A editora Record interessou-se em publicar Passeando
por Paulo Leminski, mas sob a condição de ter o consentimento dos herdeiros do
poeta. Segundo o escritor, vários e-mails foram enviados à viúva de Leminski, a
poeta Alice Ruiz, que permaneceram sem resposta até quando Pellegrini comunicou
que iria colocar o livro na internet. Depois disso, veio a recusa definitiva.
“Propunham alterações que resultariam num livro ‘chapa branca’.”
Em mensagem enviada por e-mail a Pellegrini, à qual a
reportagem da Gazeta do Povo teve acesso, Alice Ruiz escreveu, em 5 de outubro,
que, embora o livro de Pellegrini “tenha uma leitura importante do ‘fazer
poético’ do Paulo, jogando uma luz esclarecedora sobre vários aspectos da
obra”, e seja “amoroso em vários pontos”, Passeando por Paulo Leminski
apresentaria inúmeros problemas, do ponto de vista da família.
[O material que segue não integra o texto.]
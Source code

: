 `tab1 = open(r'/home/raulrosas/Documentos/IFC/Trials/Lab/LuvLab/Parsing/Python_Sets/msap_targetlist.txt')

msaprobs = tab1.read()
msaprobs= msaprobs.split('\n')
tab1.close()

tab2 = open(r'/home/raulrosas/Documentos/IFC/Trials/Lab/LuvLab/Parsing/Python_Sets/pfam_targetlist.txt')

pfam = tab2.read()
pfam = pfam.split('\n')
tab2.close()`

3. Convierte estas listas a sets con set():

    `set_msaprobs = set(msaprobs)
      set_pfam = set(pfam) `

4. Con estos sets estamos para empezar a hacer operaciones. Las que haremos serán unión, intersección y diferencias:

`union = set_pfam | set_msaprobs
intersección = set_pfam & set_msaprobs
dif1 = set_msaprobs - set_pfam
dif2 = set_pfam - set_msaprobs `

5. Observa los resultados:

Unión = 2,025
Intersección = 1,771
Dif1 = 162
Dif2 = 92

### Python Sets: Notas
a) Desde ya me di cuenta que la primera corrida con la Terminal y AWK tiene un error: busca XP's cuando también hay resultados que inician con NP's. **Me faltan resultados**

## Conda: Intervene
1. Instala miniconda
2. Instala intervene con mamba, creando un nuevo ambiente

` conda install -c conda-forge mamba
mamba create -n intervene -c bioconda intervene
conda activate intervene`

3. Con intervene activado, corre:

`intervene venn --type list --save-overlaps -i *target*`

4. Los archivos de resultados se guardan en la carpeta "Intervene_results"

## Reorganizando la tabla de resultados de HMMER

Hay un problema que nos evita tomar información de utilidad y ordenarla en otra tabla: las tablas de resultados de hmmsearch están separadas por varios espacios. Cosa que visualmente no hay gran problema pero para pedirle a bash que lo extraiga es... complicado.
“A ênfase no álcool, sua leitura de uma ‘precariedade’
de bens em nossa casa (você nunca ouviu falar em contracultura?), as
observações exageradas sobre a ‘falta de banho’, que corresponde a um período
de maiores excessos, mas que foi superada”, escreveu a poeta no e-mail.
Em entrevista à Gazeta do Povo, Alice afirma que o
livro, assim como a biografia de Toninho Vaz, serve para construir uma imagem
muito negativa de Leminski, muito distante da realidade. Essa visão do poeta
estaria, escreve Alice em sua mensagem sobre Passeando por Paulo Leminski, em
contraponto à de Pellegrini, que aparece [no livro] “como o interlocutor por
excelência e cheio das qualidades que supostamente faltavam a ele”. “Havia
entre eles, além da amizade, uma batalha de egos”, disse Alice, ao telefone.
Para Pellegrini, que ontem enviou uma carta aberta aos
ministros do Supremo Tribunal Federal expondo o caso, Passeando por Paulo
Leminski não é exatamente uma biografia, mas um misto de suas memórias com
Leminski, e “observações de psicologia, sociologia, crítica literária e clínica
médica”.
Rebatendo as ressalvas feitas pela família do poeta, sobre a exagerada
ênfase dada ao alcoolismo de Leminski, Pellegrini diz que analisa o problema
com informações médicas precisas e com dignidade. “Mas a família herdeira quis
obstar isso, como se todos não soubessem que Leminski morreu de cirrose
agravada por hemorragia hepática”, diz.
Para o escritor, seu livro “não destrata Leminski, como
fazem muitos detratores, nem o endeusa, como fazem seus fãs”. “Eu mostro
Leminski em suas várias facetas, lembrando, analisando, considerando, sempre de
forma digna e afetuosa.”
O escritor acrescenta que a alegação à proteção ao
direito de privacidade, garantidos pelo Artigo 20 do Código Civil, por parte de
biografados e seus familiares e herdeiros fere o Artigo 5.º da Constituição
Federal, que trata de liberdade de expressão e do direito à privacidade.
Alice Ruiz diz que sempre foi e continua sendo contra a
censura, mas acredita que, em nome da liberdade de expressão, não se deve
permitir que sejam produzidas biografias e obras oportunistas que distorçam e
ofendam a memória de quem não está mais vivo para se defender.